Riduzioni per famiglie e negozi. Il dettaglio delle agevolazioni e dei costi per le vuotature in eccesso
PIACENZA – La Giunta comunale, riunita in seduta straordinaria dopo il Consiglio comunale di ieri (lunedì 27 luglio), ha approvato il piano 2026 relativo alla Tariffa corrispettiva puntuale (Tcp), entrata in vigore il 1° gennaio in sostituzione della Tari.
Il provvedimento completa dunque il percorso avviato lunedì dall’aula consiliare, la cui maggioranza ha approvato il nuovo regolamento della Tcp e preso atto del Piano economico-finanziario 2026-2029 del servizio di gestione dei rifiuti urbani, validato dal Consiglio d’Ambito di Atersir.
Il confronto con la Tari 2025 evidenzia una diminuzione media dell’1,14% per le utenze domestiche e del 2,07% per quelle non domestiche. Il calcolo considera l’importo complessivamente dovuto, comprensivo di tariffa, tributo provinciale e componenti perequative, ipotizzando per il 2026 le sole vuotature minime. Per le utenze non domestiche il raffronto è stato effettuato sulla base di una volumetria media del contenitore destinato al rifiuto indifferenziato, e occorre tenere in considerazione il codice ATECO di classificazione delle diverse attività.

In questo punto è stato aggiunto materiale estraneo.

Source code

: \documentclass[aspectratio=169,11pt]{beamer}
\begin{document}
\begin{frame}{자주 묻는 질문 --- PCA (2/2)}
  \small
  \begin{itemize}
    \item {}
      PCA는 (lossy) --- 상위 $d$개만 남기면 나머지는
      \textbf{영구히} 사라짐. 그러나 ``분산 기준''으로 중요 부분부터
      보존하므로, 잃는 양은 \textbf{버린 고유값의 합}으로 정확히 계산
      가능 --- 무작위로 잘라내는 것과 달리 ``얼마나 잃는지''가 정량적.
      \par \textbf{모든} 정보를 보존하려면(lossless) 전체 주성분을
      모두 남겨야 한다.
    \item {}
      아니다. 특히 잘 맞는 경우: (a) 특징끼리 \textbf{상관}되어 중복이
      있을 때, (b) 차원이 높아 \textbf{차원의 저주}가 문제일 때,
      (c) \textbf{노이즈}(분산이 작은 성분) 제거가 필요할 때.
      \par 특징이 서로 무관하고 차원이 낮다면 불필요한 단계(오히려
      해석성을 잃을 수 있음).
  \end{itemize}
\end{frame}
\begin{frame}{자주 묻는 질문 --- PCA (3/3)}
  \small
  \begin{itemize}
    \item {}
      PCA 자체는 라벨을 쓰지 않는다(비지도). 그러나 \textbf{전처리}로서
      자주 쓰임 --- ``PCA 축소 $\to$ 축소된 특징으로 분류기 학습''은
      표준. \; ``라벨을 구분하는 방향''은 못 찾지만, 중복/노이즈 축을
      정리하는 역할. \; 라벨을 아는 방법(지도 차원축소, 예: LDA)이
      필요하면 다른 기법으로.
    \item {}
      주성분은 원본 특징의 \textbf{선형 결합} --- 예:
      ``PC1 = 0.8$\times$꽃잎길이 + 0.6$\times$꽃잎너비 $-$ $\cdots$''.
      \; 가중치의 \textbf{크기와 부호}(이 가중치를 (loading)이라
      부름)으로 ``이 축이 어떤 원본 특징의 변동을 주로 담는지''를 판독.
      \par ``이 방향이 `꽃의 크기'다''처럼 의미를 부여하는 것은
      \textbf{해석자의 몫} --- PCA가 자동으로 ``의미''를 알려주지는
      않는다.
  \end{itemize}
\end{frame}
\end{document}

La Tcp si compone di una quota fissa, di una quota variabile non misurata e di una quota collegata al numero di vuotature del contenitore dell’indifferenziato. Il piano approvato prevede una riduzione del 30% della quota variabile di base (rispetto alla TARI), alla quale si aggiunge la quota variabile misurata relativa al costo delle vuotature minime e, solo qualora vengano superate, di quelle eccedenti.
Per il contenitore domestico ordinario da 40 litri, ogni vuotatura eccedente i minimi costa 1,55 euro al netto dell’Iva al 10%. Le vuotature minime annue sono 12 per i nuclei composti da una persona, 18 per due persone, 24 per tre, 30 per quattro e 36 per le famiglie con cinque o più componenti.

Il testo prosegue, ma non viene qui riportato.